The press secretary went on to note that in February, Trump’s first full month in office, he was blocked from taking executive action more times than his predecessor was “in three years”.
But her comments bely an obvious counter-argument: that the Trump administration’s unprecedented usage and scope of executive actions is itself to blame for its sky-high rate of failure at the district court level.
And it’s not as if district court judges are alone on an island in this regard.
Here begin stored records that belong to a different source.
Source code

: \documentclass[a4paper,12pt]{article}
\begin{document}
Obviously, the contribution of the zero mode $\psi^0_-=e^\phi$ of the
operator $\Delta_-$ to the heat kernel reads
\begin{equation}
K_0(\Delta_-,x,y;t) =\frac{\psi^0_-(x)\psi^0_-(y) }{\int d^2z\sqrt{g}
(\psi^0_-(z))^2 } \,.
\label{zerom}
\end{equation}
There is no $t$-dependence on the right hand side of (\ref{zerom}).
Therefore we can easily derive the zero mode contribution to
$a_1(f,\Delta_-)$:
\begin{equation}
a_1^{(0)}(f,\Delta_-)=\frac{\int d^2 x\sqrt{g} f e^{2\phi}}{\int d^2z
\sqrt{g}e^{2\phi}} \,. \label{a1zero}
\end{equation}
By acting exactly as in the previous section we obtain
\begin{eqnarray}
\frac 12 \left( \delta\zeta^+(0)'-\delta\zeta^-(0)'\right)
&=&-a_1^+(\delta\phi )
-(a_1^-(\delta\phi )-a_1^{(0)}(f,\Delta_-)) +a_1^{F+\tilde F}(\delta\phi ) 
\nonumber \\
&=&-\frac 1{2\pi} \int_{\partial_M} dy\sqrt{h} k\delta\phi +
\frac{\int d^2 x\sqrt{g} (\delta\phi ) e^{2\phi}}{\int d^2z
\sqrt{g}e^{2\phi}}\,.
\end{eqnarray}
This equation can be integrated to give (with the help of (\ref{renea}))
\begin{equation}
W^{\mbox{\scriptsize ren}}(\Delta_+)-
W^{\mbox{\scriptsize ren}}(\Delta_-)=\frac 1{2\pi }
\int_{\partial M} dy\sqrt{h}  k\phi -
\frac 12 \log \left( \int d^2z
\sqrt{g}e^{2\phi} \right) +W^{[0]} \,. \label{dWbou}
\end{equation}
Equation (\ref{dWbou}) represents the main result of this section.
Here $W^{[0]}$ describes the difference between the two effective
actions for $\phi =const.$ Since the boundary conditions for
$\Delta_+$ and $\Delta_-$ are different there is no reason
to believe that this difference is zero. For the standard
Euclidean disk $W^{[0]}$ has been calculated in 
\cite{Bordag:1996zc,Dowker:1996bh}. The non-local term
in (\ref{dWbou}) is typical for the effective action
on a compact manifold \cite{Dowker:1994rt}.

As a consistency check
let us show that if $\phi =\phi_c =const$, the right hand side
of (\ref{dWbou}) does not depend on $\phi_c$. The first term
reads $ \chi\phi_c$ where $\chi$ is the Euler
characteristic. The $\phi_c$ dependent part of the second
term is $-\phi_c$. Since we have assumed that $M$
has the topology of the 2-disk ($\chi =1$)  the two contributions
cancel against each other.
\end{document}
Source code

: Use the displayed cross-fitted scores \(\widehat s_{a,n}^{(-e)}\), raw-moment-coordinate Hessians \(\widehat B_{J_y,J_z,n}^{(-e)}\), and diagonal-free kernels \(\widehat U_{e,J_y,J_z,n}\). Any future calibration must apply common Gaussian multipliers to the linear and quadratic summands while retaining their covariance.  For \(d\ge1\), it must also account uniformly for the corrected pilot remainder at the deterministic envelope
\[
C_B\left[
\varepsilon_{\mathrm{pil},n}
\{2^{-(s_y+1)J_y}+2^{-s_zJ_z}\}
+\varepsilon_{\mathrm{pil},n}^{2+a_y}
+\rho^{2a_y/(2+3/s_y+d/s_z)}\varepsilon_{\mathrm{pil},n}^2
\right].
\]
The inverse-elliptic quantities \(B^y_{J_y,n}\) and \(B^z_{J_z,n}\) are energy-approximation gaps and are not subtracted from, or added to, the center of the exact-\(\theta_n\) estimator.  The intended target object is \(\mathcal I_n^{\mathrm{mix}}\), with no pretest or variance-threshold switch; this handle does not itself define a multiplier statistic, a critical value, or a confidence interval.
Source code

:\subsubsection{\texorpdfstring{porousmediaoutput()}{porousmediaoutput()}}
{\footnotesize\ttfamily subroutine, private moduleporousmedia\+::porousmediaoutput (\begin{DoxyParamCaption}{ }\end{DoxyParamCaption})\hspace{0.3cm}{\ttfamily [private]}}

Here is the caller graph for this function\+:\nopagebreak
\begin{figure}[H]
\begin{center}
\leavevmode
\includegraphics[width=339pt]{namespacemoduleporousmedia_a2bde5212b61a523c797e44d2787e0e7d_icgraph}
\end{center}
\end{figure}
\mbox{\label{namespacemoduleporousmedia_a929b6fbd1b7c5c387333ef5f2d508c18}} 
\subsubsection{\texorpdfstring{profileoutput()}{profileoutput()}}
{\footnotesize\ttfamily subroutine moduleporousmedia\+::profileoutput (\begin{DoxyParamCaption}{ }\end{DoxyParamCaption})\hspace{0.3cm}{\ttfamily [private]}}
Despite having appointed three of the nine sitting Supreme Court justices, Trump has already seen defeat after defeat at the nation’s highest court less than six months into his second term.
Most recently, the Supreme Court blocked his administration from using the Alien Enemies Act to deport migrants, potentially the clearest example of how the second Trump administration has relied on unconventional to outright brazenly defiant legal tactics to defend the actions of the president and his team in court.
A federal district court also halted Trump’s outright ban on student visas for international students seeking to go to Harvard, the nation’s oldest institution of higher learning, as the White House wages a one-sided ideological war on the school.
Still, administration officials are waging war on the judiciary, labeling even conservative judges as “activist” if they rule against Trump.
“There is a troubling and dangerous trend of unelected judges inserting themselves into the presidential decision making process,” Leavitt said from the podium in her opening remarks Thursday.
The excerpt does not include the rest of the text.